• [What is required]:
I'd like an exact copy of every line from the start of the entries below through the line containing "The original games", please.
The records Start Marker
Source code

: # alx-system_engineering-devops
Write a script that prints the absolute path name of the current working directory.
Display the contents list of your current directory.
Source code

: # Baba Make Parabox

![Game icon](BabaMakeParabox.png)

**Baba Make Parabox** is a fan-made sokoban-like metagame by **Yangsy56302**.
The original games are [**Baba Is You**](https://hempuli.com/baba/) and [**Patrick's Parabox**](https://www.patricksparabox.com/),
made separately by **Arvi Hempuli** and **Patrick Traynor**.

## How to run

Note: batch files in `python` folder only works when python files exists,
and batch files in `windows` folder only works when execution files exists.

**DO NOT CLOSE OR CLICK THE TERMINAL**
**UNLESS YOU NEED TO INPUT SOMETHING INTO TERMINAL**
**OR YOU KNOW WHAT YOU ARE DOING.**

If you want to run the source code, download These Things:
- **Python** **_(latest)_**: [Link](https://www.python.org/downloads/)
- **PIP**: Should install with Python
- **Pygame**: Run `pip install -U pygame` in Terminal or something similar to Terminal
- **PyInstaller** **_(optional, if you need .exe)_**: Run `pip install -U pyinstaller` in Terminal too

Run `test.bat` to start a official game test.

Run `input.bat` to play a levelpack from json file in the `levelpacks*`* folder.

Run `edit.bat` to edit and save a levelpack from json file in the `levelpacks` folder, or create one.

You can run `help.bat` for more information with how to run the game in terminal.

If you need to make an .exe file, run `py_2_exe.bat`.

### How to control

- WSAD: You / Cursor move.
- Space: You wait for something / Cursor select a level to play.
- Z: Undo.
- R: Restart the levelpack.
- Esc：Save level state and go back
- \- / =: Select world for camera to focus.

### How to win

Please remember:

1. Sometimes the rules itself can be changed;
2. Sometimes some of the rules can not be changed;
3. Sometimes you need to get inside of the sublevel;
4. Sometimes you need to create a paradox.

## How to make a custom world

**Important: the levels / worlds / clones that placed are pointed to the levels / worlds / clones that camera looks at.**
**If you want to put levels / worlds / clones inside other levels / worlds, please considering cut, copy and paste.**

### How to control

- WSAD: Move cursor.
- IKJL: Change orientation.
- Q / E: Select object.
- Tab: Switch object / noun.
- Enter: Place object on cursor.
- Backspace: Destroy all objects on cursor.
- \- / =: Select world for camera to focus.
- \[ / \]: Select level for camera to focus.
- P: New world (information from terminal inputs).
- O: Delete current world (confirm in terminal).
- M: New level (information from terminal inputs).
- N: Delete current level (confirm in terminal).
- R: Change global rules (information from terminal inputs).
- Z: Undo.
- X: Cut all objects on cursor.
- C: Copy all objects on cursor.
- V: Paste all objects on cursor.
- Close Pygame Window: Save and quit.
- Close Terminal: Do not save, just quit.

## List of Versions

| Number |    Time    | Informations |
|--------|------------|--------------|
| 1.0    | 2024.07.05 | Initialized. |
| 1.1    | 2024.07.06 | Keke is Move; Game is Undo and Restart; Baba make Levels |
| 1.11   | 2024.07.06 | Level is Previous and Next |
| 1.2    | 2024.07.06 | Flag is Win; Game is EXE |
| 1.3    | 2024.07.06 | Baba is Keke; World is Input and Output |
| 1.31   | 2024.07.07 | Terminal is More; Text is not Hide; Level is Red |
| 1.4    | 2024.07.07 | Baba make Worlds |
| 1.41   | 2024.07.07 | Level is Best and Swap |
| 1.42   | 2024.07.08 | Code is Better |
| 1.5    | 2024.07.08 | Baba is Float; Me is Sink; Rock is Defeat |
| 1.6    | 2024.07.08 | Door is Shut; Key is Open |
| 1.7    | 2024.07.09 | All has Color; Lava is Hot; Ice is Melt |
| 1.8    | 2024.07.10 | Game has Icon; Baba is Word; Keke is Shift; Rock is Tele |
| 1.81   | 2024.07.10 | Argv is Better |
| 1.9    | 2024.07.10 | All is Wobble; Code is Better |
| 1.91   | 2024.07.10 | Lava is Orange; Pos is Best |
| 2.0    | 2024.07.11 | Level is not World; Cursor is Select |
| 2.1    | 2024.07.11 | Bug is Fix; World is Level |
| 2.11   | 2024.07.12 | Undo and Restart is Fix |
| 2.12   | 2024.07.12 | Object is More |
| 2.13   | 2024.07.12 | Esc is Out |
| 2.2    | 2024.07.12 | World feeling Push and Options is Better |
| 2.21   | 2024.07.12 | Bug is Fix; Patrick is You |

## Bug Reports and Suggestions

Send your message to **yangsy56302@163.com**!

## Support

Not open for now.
The records End Marker
• [Written answer]:
Source code

: # alx-system_engineering-devops
Write a script that prints the absolute path name of the current working directory.
Display the contents list of your current directory.
Source code

: # Baba Make Parabox

![Game icon](BabaMakeParabox.png)

**Baba Make Parabox** is a fan-made sokoban-like metagame by **Yangsy56302**.
The original games are [**Baba Is You**](https://hempuli.com/baba/) and [**Patrick's Parabox**](https://www.patricksparabox.com/),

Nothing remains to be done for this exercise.